Additioneel advies teelt gg-maïslijn MON88017 nav verschijnen EFSA opinie
De COGEM heeft in 2008 geadviseerd over de vergunningaanvraag voor teelt, import en verwerking van de genetisch gemodificeerde maïslijn MON88017. Deze maïslijn brengt de cp4 epsps en cry3Bb1genen tot expressie en is hierdoor tolerant voor glyfosaat bevattende herbiciden en resistent tegen bepaalde kevers. In dit eerdere advies concludeerde de COGEM dat door de vergunningaanvrager onvoldoende gegevens waren overlegd om eventuele effecten van de maïslijn op niet-doelwitorganismen te kunnen beoordelen. Het dossier bevatte weliswaar resultaten van veldproeven en laboratoriumstudies naar eventuele effecten op niet-doelwitorganismen, maar het merendeel van deze studies was uitgevoerd met een andere maïslijn of met varianten van het Cry3Bb1 eiwit dat in MON88017 aanwezig is.

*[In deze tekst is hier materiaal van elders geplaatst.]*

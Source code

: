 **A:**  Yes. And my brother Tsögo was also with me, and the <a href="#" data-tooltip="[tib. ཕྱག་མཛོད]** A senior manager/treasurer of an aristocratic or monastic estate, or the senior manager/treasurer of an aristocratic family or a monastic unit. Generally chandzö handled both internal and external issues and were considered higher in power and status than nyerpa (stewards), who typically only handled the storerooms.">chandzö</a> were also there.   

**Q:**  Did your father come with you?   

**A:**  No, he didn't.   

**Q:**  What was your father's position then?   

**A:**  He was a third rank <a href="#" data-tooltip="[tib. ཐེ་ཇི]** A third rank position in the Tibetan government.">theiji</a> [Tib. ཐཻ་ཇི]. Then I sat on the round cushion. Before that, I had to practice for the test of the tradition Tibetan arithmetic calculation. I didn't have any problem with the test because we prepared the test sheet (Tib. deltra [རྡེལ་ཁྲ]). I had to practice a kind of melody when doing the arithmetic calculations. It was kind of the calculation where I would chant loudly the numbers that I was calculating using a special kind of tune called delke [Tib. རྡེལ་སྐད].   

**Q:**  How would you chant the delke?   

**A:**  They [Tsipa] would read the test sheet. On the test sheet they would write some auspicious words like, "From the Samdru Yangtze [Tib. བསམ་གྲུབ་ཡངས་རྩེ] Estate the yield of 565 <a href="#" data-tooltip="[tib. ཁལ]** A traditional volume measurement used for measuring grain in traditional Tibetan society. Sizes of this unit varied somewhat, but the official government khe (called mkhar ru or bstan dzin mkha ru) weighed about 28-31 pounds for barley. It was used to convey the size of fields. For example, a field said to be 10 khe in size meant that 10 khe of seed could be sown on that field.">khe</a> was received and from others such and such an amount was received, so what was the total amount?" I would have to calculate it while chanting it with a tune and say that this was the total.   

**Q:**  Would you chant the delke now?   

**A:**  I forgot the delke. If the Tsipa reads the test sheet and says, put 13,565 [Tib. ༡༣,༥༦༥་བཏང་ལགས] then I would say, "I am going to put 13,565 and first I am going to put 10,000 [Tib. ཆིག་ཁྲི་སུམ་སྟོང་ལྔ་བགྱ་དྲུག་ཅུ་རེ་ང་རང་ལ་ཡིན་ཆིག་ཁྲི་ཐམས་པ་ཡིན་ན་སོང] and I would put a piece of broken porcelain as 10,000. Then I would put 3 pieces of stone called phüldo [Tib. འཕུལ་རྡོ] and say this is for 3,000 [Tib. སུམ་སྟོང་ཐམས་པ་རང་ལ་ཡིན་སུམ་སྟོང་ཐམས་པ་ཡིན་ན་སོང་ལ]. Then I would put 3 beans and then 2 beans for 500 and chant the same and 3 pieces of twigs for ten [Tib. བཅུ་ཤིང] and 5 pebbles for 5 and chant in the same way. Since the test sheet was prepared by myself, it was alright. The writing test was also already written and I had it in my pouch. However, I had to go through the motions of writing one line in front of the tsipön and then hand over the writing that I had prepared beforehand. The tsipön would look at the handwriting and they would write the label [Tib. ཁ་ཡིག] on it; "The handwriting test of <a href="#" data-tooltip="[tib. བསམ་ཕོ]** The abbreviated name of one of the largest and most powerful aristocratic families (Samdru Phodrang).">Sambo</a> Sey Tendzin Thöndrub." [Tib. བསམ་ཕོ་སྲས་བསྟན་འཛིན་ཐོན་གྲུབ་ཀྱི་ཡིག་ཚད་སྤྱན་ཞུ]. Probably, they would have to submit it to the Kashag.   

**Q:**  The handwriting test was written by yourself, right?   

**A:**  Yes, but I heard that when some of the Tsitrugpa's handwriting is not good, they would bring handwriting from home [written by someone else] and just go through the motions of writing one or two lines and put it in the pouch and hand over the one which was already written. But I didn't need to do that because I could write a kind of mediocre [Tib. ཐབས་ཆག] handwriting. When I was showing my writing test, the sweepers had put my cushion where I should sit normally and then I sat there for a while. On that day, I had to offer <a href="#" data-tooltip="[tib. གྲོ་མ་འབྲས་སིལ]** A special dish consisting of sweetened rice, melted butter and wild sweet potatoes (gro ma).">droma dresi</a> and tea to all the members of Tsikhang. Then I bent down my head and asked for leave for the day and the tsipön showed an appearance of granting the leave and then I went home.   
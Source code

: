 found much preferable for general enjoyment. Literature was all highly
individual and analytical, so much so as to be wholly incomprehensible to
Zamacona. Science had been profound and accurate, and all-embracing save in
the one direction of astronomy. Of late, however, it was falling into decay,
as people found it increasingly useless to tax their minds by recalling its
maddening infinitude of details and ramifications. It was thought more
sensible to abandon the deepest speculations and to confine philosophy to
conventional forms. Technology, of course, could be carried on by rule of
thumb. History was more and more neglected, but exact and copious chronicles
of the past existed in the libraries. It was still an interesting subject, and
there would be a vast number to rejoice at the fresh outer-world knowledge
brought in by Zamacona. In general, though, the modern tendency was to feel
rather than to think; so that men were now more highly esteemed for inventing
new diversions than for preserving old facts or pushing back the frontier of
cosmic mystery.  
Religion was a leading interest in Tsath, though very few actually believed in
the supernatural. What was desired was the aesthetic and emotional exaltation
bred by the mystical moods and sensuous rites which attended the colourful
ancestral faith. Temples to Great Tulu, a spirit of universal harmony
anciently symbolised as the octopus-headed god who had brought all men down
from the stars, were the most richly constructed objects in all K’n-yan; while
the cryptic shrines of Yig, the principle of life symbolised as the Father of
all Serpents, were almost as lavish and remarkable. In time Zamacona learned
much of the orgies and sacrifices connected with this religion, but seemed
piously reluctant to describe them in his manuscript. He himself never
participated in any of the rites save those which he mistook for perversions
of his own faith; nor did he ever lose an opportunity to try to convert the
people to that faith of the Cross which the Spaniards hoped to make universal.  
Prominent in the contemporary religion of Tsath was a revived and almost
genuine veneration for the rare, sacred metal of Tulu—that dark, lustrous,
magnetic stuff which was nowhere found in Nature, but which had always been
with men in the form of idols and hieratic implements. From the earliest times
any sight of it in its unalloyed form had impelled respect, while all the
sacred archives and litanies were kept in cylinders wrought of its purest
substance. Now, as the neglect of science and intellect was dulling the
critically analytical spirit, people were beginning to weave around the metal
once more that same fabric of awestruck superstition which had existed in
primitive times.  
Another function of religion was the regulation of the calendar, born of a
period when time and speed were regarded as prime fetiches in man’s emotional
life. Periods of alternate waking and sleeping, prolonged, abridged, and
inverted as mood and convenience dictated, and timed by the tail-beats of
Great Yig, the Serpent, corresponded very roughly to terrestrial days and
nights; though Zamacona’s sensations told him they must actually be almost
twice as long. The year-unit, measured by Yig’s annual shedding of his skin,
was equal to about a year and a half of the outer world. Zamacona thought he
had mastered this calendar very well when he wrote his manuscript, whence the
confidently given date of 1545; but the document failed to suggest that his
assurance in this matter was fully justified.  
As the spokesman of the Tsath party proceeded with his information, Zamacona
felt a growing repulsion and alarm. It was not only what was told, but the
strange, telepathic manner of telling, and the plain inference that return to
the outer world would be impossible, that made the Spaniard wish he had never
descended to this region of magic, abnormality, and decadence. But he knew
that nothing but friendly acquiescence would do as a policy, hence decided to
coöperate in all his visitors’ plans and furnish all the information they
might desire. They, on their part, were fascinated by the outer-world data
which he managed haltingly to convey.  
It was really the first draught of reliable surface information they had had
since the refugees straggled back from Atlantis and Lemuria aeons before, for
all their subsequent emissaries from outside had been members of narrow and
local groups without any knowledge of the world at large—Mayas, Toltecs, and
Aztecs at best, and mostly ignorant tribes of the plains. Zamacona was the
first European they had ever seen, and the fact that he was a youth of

Naar aanleiding van de recent verschenen EFSA opinie over deze vergunningaanvraag, is de COGEM gevraagd of haar eerdere opmerkingen voldoende zijn beantwoord.
Inmiddels zijn er een aantal wetenschappelijke publicaties verschenen die aantonen dat MON88017 geen negatief effect heeft op verschillende niet-doelwitorganismen (de grote wigwamspin, de bonespintmijt, een cicade, een blindwants, het goudoogje, het spintetende en het tweestippelige lieveheersbeestje).
De COGEM is echter van mening dat voor een aantal andere niet-doelwitorganismen onvoldoende is aangetoond dat zij geen nadelige effecten van de teelt van MON88017 zullen ondervinden. De COGEM wijst erop dat bij de laboratoriumstudies naar effecten op honingbijen de controle op de aanwezigheid van actief Cry3Bb1 eiwit ontbreekt. Ook vindt de COGEM de gegevens met betrekking tot niet-doelwit loopkevers niet voldoende om te kunnen concluderen dat zij geen nadelige effecten van de teelt van MON88017 maïs zullen ondervinden. Gezien het bovenstaande kan de COGEM niet positief adviseren over de teelt van MON88017 maïs.